What you should do: Copy each line below that includes "otherlanguage".

Saved data entries:

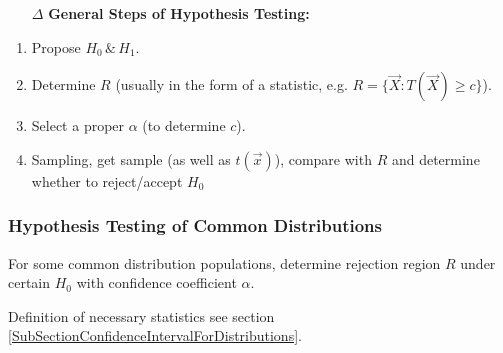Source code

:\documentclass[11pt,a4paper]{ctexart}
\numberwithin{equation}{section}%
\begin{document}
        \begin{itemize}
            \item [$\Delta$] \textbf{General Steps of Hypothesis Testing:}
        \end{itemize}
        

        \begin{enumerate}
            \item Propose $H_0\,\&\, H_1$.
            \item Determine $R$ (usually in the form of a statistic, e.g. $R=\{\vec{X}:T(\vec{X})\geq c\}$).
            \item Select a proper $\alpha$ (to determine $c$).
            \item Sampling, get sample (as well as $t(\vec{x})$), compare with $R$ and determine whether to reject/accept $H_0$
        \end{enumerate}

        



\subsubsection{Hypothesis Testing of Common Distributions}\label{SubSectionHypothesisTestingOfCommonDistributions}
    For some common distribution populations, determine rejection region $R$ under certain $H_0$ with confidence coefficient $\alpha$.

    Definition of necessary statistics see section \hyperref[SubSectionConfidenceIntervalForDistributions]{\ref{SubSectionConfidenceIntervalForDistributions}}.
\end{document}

==

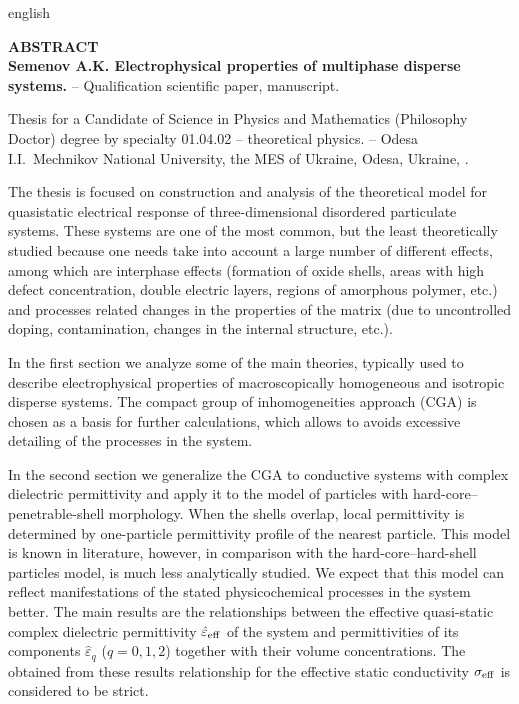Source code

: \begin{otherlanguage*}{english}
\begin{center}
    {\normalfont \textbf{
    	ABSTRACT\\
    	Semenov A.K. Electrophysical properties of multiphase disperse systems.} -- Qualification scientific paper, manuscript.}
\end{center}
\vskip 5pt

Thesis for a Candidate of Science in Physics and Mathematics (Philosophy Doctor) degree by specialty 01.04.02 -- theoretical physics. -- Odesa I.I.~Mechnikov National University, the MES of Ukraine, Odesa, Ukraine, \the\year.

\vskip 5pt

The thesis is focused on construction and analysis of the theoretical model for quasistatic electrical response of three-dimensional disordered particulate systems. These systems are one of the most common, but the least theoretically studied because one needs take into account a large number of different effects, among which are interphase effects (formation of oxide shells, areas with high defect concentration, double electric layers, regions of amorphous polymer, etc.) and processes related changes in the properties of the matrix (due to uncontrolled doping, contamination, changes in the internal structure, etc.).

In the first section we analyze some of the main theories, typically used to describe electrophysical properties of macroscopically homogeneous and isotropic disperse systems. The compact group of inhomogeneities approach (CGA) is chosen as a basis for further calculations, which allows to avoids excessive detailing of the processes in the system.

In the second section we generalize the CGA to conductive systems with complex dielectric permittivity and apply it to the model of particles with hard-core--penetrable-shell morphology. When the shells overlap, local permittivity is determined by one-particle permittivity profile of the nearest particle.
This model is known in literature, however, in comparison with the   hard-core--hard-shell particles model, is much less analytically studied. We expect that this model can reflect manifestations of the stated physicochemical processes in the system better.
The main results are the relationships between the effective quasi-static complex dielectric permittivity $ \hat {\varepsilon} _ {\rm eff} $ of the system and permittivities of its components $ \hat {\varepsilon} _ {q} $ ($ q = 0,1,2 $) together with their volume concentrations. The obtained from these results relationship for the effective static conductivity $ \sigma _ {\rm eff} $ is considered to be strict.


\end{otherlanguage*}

Output of the exercise:
: \begin{otherlanguage*}{english}
\end{otherlanguage*}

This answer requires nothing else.